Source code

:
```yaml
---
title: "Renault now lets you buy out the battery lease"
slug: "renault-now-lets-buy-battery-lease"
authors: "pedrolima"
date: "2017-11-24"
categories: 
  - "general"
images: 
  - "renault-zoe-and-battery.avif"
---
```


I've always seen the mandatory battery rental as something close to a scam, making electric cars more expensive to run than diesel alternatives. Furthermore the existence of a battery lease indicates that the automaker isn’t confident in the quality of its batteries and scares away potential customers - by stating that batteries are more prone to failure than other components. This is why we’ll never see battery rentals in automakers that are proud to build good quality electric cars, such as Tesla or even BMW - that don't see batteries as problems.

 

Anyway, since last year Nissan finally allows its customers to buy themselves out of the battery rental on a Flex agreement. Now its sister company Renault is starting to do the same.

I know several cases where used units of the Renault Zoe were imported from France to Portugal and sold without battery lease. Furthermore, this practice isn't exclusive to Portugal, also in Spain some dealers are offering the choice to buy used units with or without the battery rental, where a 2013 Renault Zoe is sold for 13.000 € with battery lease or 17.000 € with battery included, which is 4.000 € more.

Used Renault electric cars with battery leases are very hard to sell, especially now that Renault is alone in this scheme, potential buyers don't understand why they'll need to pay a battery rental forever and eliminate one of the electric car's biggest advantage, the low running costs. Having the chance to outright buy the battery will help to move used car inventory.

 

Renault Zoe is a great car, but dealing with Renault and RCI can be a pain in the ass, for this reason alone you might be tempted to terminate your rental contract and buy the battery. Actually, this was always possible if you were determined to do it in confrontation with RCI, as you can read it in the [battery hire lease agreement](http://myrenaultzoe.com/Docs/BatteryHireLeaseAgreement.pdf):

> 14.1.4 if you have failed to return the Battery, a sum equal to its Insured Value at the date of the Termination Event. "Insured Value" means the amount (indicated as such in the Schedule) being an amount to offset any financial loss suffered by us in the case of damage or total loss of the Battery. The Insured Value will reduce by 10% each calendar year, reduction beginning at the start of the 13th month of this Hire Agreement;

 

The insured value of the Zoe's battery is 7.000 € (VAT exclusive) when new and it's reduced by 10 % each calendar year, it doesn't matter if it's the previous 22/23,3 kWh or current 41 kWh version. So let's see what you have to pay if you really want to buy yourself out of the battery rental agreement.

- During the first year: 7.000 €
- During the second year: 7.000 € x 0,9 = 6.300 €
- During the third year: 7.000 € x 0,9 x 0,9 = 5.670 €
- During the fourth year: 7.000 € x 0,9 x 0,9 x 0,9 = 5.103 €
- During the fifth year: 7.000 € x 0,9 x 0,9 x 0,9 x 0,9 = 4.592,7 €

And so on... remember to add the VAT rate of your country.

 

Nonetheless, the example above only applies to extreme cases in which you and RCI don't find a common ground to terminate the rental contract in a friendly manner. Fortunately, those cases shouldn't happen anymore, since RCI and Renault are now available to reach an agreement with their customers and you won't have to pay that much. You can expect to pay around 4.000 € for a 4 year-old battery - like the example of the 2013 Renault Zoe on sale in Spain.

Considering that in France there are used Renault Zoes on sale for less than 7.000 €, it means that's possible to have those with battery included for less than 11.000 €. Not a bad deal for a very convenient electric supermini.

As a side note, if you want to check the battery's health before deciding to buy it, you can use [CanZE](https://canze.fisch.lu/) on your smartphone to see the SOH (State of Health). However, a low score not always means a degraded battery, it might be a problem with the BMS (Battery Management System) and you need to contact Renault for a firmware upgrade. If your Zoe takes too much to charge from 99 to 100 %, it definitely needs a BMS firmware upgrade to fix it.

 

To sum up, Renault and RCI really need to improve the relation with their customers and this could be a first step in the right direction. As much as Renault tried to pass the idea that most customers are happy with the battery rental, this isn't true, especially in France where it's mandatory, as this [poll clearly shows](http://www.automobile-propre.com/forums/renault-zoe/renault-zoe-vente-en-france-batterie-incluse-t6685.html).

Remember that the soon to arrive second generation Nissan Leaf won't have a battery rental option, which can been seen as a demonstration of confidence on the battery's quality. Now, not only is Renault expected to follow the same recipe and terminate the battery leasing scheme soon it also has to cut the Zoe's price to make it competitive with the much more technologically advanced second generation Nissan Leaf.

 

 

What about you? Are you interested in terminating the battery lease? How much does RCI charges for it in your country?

> [Problem]: Looking back over the data above, restate word for word the lines that begin at the line with "- During the fourth" and end at the line with "And so on...", inclusive.

> [Solution]:
- During the fourth year: 7.000 € x 0,9 x 0,9 x 0,9 = 5.103 €
- During the fifth year: 7.000 € x 0,9 x 0,9 x 0,9 x 0,9 = 4.592,7 €

And so on... remember to add the VAT rate of your country.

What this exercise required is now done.